DIRECTIONS: Restate word for word the span that opens with the line containing "第 37 篇：[史上最简单的" and closes with the final line of the data; give only those lines.

[Stored data entries]
----------------------------------------

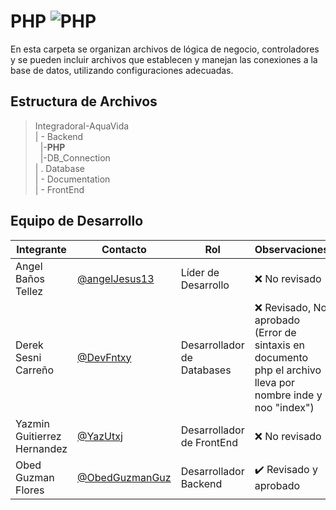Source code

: # PHP  ![PHP](https://img.shields.io/badge/PHP-777BB4?style=for-the-badge&logo=php&logoColor=white)

En esta carpeta se organizan archivos de lógica de negocio, controladores y se pueden incluir archivos que establecen y manejan las conexiones a la base de datos, utilizando configuraciones adecuadas.

## Estructura de Archivos

>IntegradoraI-AquaVida<br>
>| - Backend <br>
>&nbsp;&nbsp;|-**PHP**<br>
>&nbsp;&nbsp;|-DB_Connection<br>
>| . Database<br>
>| - Documentation<br>
>| - FrontEnd


## Equipo de Desarrollo

|Integrante|Contacto|Rol|Observaciones|
|------------|--------|---|---|
|Angel Baños Tellez|[@angelJesus13](https://github.com/angelJesus13)|Líder de Desarrollo|❌ No revisado|
|Derek Sesni Carreño|[@DevFntxy](https://github.com/DevFntxy)|Desarrollador de Databases|❌ Revisado, No aprobado (Error de sintaxis en documento php el archivo lleva por nombre inde y noo "index")|
|Yazmin Guitierrez Hernandez|[@YazUtxj](https://github.com/YazUtxj)|Desarrollador de FrontEnd|❌ No revisado|
|Obed Guzman Flores|[@ObedGuzmanGuz](https://github.com/ObedGuzmanGuz)|Desarrollador Backend|✔️  Revisado y aprobado|







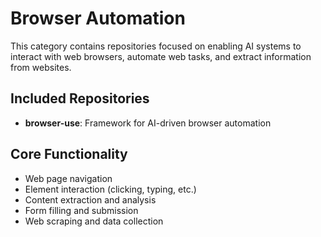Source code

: # Browser Automation

This category contains repositories focused on enabling AI systems to interact with web browsers, automate web tasks, and extract information from websites.

## Included Repositories

- **browser-use**: Framework for AI-driven browser automation

## Core Functionality

- Web page navigation
- Element interaction (clicking, typing, etc.)
- Content extraction and analysis
- Form filling and submission
- Web scraping and data collection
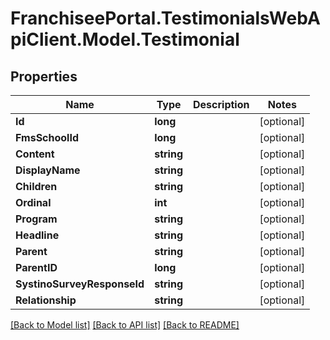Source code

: # FranchiseePortal.TestimonialsWebApiClient.Model.Testimonial

## Properties

Name | Type | Description | Notes
------------ | ------------- | ------------- | -------------
**Id** | **long** |  | [optional] 
**FmsSchoolId** | **long** |  | [optional] 
**Content** | **string** |  | [optional] 
**DisplayName** | **string** |  | [optional] 
**Children** | **string** |  | [optional] 
**Ordinal** | **int** |  | [optional] 
**Program** | **string** |  | [optional] 
**Headline** | **string** |  | [optional] 
**Parent** | **string** |  | [optional] 
**ParentID** | **long** |  | [optional] 
**SystinoSurveyResponseId** | **string** |  | [optional] 
**Relationship** | **string** |  | [optional] 

[[Back to Model list]](../README.md#documentation-for-models) [[Back to API list]](../README.md#documentation-for-api-endpoints) [[Back to README]](../README.md)

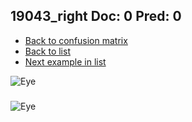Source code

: ## 19043_right Doc: 0 Pred: 0
- [Back to confusion matrix](https://github.com/juliandewit/kaggle_retinopathy/blob/master/matrix.md)
- [Back to list](https://github.com/juliandewit/kaggle_retinopathy/blob/master/lists/00/list.md)
- [Next example in list](https://github.com/juliandewit/kaggle_retinopathy/blob/master/lists/00/19/19045_left.md)

![Eye](https://retinopaty.blob.core.windows.net/size1024/19043_right_0.jpeg)

### 

![Eye]()
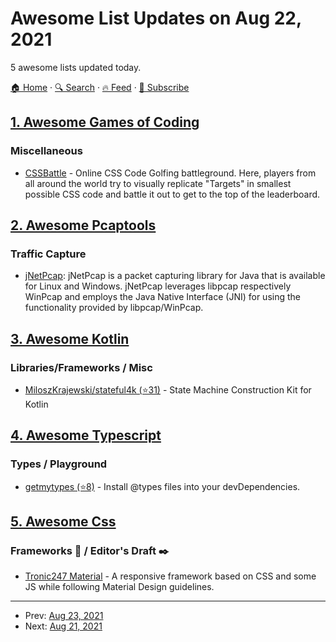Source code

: # Awesome List Updates on Aug 22, 2021

5 awesome lists updated today.

[🏠 Home](/README.md) · [🔍 Search](https://test.trackawesomelist.com/search/) · [🔥 Feed](https://test.trackawesomelist.com/feed.xml) · [📮 Subscribe](https://trackawesomelist.us17.list-manage.com/subscribe?u=d2f0117aa829c83a63ec63c2f&id=36a103854c)



## [1. Awesome Games of Coding](/content/michelpereira/awesome-games-of-coding/README.md)

### Miscellaneous

*   [CSSBattle](https://cssbattle.dev) -  Online CSS Code Golfing battleground. Here, players from all around the world try to visually replicate "Targets" in smallest possible CSS code and battle it out to get to the top of the leaderboard.

## [2. Awesome Pcaptools](/content/caesar0301/awesome-pcaptools/README.md)

### Traffic Capture

*   [jNetPcap](https://sourceforge.net/projects/jnetpcap/): jNetPcap is a packet capturing library for Java that is available for Linux and Windows. jNetPcap leverages libpcap respectively WinPcap and employs the Java Native Interface (JNI) for using the functionality provided by libpcap/WinPcap.

## [3. Awesome Kotlin](/content/KotlinBy/awesome-kotlin/README.md)

### Libraries/Frameworks / Misc

*   [MiloszKrajewski/stateful4k (⭐31)](https://github.com/MiloszKrajewski/stateful4k) - State Machine Construction Kit for Kotlin

## [4. Awesome Typescript](/content/dzharii/awesome-typescript/README.md)

### Types / Playground

*   [getmytypes (⭐8)](https://github.com/halchester/getmytypes) - Install @types files into your devDependencies.

## [5. Awesome Css](/content/awesome-css-group/awesome-css/README.md)

### Frameworks :art: / Editor's Draft :black_nib:

*   [Tronic247 Material](https://material.pages.dev/) - A responsive framework based on CSS and some JS while following Material Design guidelines.

---

- Prev: [Aug 23, 2021](/content/2021/08/23/README.md)
- Next: [Aug 21, 2021](/content/2021/08/21/README.md)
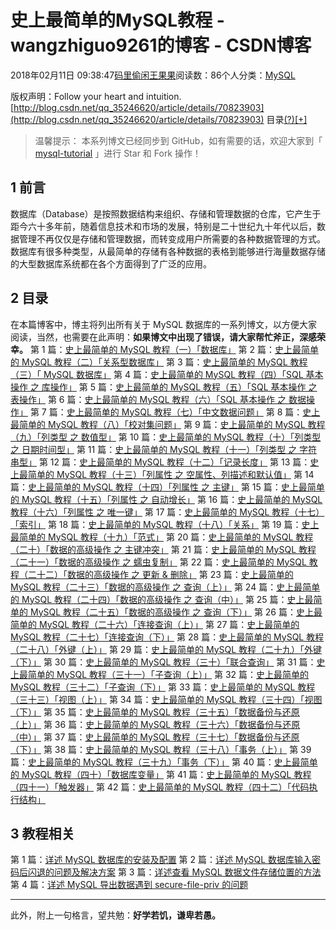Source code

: 
# 史上最简单的MySQL教程 - wangzhiguo9261的博客 - CSDN博客


2018年02月11日 09:38:47[码里偷闲王果果](https://me.csdn.net/wangzhiguo9261)阅读数：86个人分类：[MySQL](https://blog.csdn.net/wangzhiguo9261/article/category/7454395)


版权声明：Follow your heart and intuition.[http://blog.csdn.net/qq_35246620/article/details/70823903](http://blog.csdn.net/qq_35246620/article/details/70823903)
目录[(?)](http://blog.csdn.net/qq_35246620/article/details/70823903#)[[+]](http://blog.csdn.net/qq_35246620/article/details/70823903#)

> 温馨提示：
> 本系列博文已经同步到 GitHub，如有需要的话，欢迎大家到「
> [mysql-tutorial](https://github.com/guobinhit/mysql-tutorial)
> 」进行
> Star
> 和
> Fork
> 操作！

## 1 前言
数据库（Database）是按照数据结构来组织、存储和管理数据的仓库，它产生于距今六十多年前，随着信息技术和市场的发展，特别是二十世纪九十年代以后，数据管理不再仅仅是存储和管理数据，而转变成用户所需要的各种数据管理的方式。数据库有很多种类型，从最简单的存储有各种数据的表格到能够进行海量数据存储的大型数据库系统都在各个方面得到了广泛的应用。
## 2 目录
在本篇博客中，博主将列出所有关于 MySQL 数据库的一系列博文，以方便大家阅读，当然，也需要在此声明：**如果博文中出现了错误，请大家帮忙斧正，深感荣幸。**
第 1 篇：[史上最简单的 MySQL 教程（一）「数据库」](http://blog.csdn.net/qq_35246620/article/details/70832166)
第 2 篇：[史上最简单的 MySQL 教程（二）「关系型数据库」](http://blog.csdn.net/qq_35246620/article/details/70832791)
第 3 篇：[史上最简单的 MySQL 教程（三）「 MySQL 数据库」](http://blog.csdn.net/qq_35246620/article/details/70889287)
第 4 篇：[史上最简单的 MySQL 教程（四）「SQL 基本操作 之 库操作」](http://blog.csdn.net/qq_35246620/article/details/70941728)
第 5 篇：[史上最简单的 MySQL 教程（五）「SQL 基本操作 之 表操作」](http://blog.csdn.net/qq_35246620/article/details/70945890)
第 6 篇：[史上最简单的 MySQL 教程（六）「SQL 基本操作 之 数据操作」](http://blog.csdn.net/qq_35246620/article/details/71154252)
第 7 篇：[史上最简单的 MySQL 教程（七）「中文数据问题」](http://blog.csdn.net/qq_35246620/article/details/71195565)
第 8 篇：[史上最简单的 MySQL 教程（八）「校对集问题」](http://blog.csdn.net/qq_35246620/article/details/71211524)
第 9 篇：[史上最简单的 MySQL 教程（九）「列类型 之 数值型」](http://blog.csdn.net/qq_35246620/article/details/71241842)
第 10 篇：[史上最简单的 MySQL 教程（十）「列类型 之 日期时间型」](http://blog.csdn.net/qq_35246620/article/details/71250634)
第 11 篇：[史上最简单的 MySQL 教程（十一）「列类型 之 字符串型」](http://blog.csdn.net/qq_35246620/article/details/71274162)
第 12 篇：[史上最简单的 MySQL 教程（十二）「记录长度」](http://blog.csdn.net/qq_35246620/article/details/72597909)
第 13 篇：[史上最简单的 MySQL 教程（十三）「列属性 之 空属性、列描述和默认值」](http://blog.csdn.net/qq_35246620/article/details/72629220)
第 14 篇：[史上最简单的 MySQL 教程（十四）「列属性 之 主键」](http://blog.csdn.net/qq_35246620/article/details/72667229)
第 15 篇：[史上最简单的 MySQL 教程（十五）「列属性 之 自动增长」](http://blog.csdn.net/qq_35246620/article/details/72669193)
第 16 篇：[史上最简单的 MySQL 教程（十六）「列属性 之 唯一键」](http://blog.csdn.net/qq_35246620/article/details/72673014)
第 17 篇：[史上最简单的 MySQL 教程（十七）「索引」](http://blog.csdn.net/qq_35246620/article/details/72673473)
第 18 篇：[史上最简单的 MySQL 教程（十八）「关系」](http://blog.csdn.net/qq_35246620/article/details/72675304)
第 19 篇：[史上最简单的 MySQL 教程（十九）「范式」](http://blog.csdn.net/qq_35246620/article/details/72677626)
第 20 篇：[史上最简单的 MySQL 教程（二十）「数据的高级操作 之 主键冲突」](http://blog.csdn.net/qq_35246620/article/details/72854271)
第 21 篇：[史上最简单的 MySQL 教程（二十一）「数据的高级操作 之 蠕虫复制」](http://blog.csdn.net/qq_35246620/article/details/72854523)
第 22 篇：[史上最简单的 MySQL 教程（二十二）「数据的高级操作 之 更新 & 删除」](http://blog.csdn.net/qq_35246620/article/details/73722704)
第 23 篇：[史上最简单的 MySQL 教程（二十三）「数据的高级操作 之 查询（上）」](http://blog.csdn.net/qq_35246620/article/details/73725106)
第 24 篇：[史上最简单的 MySQL 教程（二十四）「数据的高级操作 之 查询（中）」](http://blog.csdn.net/qq_35246620/article/details/73822869)
第 25 篇：[史上最简单的 MySQL 教程（二十五）「数据的高级操作 之 查询（下）」](http://blog.csdn.net/qq_35246620/article/details/74938609)
第 26 篇：[史上最简单的 MySQL 教程（二十六）「连接查询（上）」](http://blog.csdn.net/qq_35246620/article/details/74999220)
第 27 篇：[史上最简单的 MySQL 教程（二十七）「连接查询（下）」](http://blog.csdn.net/qq_35246620/article/details/75138921)
第 28 篇：[史上最简单的 MySQL 教程（二十八）「外键（上）」](http://blog.csdn.net/qq_35246620/article/details/77418027)
第 29 篇：[史上最简单的 MySQL 教程（二十九）「外键（下）」](http://blog.csdn.net/qq_35246620/article/details/77426996)
第 30 篇：[史上最简单的 MySQL 教程（三十）「联合查询」](http://blog.csdn.net/qq_35246620/article/details/77606809)
第 31 篇：[史上最简单的 MySQL 教程（三十一）「子查询（上）」](http://blog.csdn.net/qq_35246620/article/details/77608761)
第 32 篇：[史上最简单的 MySQL 教程（三十二）「子查询（下）」](http://blog.csdn.net/qq_35246620/article/details/77619106)
第 33 篇：[史上最简单的 MySQL 教程（三十三）「视图（上）」](http://blog.csdn.net/qq_35246620/article/details/77823968)
第 34 篇：[史上最简单的 MySQL 教程（三十四）「视图（下）」](http://blog.csdn.net/qq_35246620/article/details/77914472)
第 35 篇：[史上最简单的 MySQL 教程（三十五）「数据备份与还原（上）」](http://blog.csdn.net/qq_35246620/article/details/78146831)
第 36 篇：[史上最简单的 MySQL 教程（三十六）「数据备份与还原（中）」](http://blog.csdn.net/qq_35246620/article/details/78147839)
第 37 篇：[史上最简单的 MySQL 教程（三十七）「数据备份与还原（下）」](http://blog.csdn.net/qq_35246620/article/details/78150410)
第 38 篇：[史上最简单的 MySQL 教程（三十八）「事务（上）」](http://blog.csdn.net/qq_35246620/article/details/78305872)
第 39 篇：[史上最简单的 MySQL 教程（三十九）「事务（下）」](http://blog.csdn.net/qq_35246620/article/details/78566894)
第 40 篇：[史上最简单的 MySQL 教程（四十）「数据库变量」](http://blog.csdn.net/qq_35246620/article/details/78703404)
第 41 篇：[史上最简单的 MySQL 教程（四十一）「触发器」](http://blog.csdn.net/qq_35246620/article/details/78946070)
第 42 篇：[史上最简单的 MySQL 教程（四十二）「代码执行结构」](http://blog.csdn.net/qq_35246620/article/details/78966087)

## 3 教程相关
第 1 篇：[详述 MySQL 数据库的安装及配置](http://blog.csdn.net/qq_35246620/article/details/71105110)
第 2 篇：[详述 MySQL 数据库输入密码后闪退的问题及解决方案](http://blog.csdn.net/qq_35246620/article/details/72636887)
第 3 篇：[详述查看 MySQL 数据文件存储位置的方法](http://blog.csdn.net/qq_35246620/article/details/78147260)
第 4 篇：[详述 MySQL 导出数据遇到 secure-file-priv 的问题](http://blog.csdn.net/qq_35246620/article/details/78148505)

---
此外，附上一句格言，望共勉：**好学若饥，谦卑若愚。**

----------------------------------------

ANSWER TO THIS EXERCISE:
第 37 篇：[史上最简单的 MySQL 教程（三十七）「数据备份与还原（下）」](http://blog.csdn.net/qq_35246620/article/details/78150410)
第 38 篇：[史上最简单的 MySQL 教程（三十八）「事务（上）」](http://blog.csdn.net/qq_35246620/article/details/78305872)
第 39 篇：[史上最简单的 MySQL 教程（三十九）「事务（下）」](http://blog.csdn.net/qq_35246620/article/details/78566894)
第 40 篇：[史上最简单的 MySQL 教程（四十）「数据库变量」](http://blog.csdn.net/qq_35246620/article/details/78703404)
第 41 篇：[史上最简单的 MySQL 教程（四十一）「触发器」](http://blog.csdn.net/qq_35246620/article/details/78946070)
第 42 篇：[史上最简单的 MySQL 教程（四十二）「代码执行结构」](http://blog.csdn.net/qq_35246620/article/details/78966087)

## 3 教程相关
第 1 篇：[详述 MySQL 数据库的安装及配置](http://blog.csdn.net/qq_35246620/article/details/71105110)
第 2 篇：[详述 MySQL 数据库输入密码后闪退的问题及解决方案](http://blog.csdn.net/qq_35246620/article/details/72636887)
第 3 篇：[详述查看 MySQL 数据文件存储位置的方法](http://blog.csdn.net/qq_35246620/article/details/78147260)
第 4 篇：[详述 MySQL 导出数据遇到 secure-file-priv 的问题](http://blog.csdn.net/qq_35246620/article/details/78148505)

---
此外，附上一句格言，望共勉：**好学若饥，谦卑若愚。**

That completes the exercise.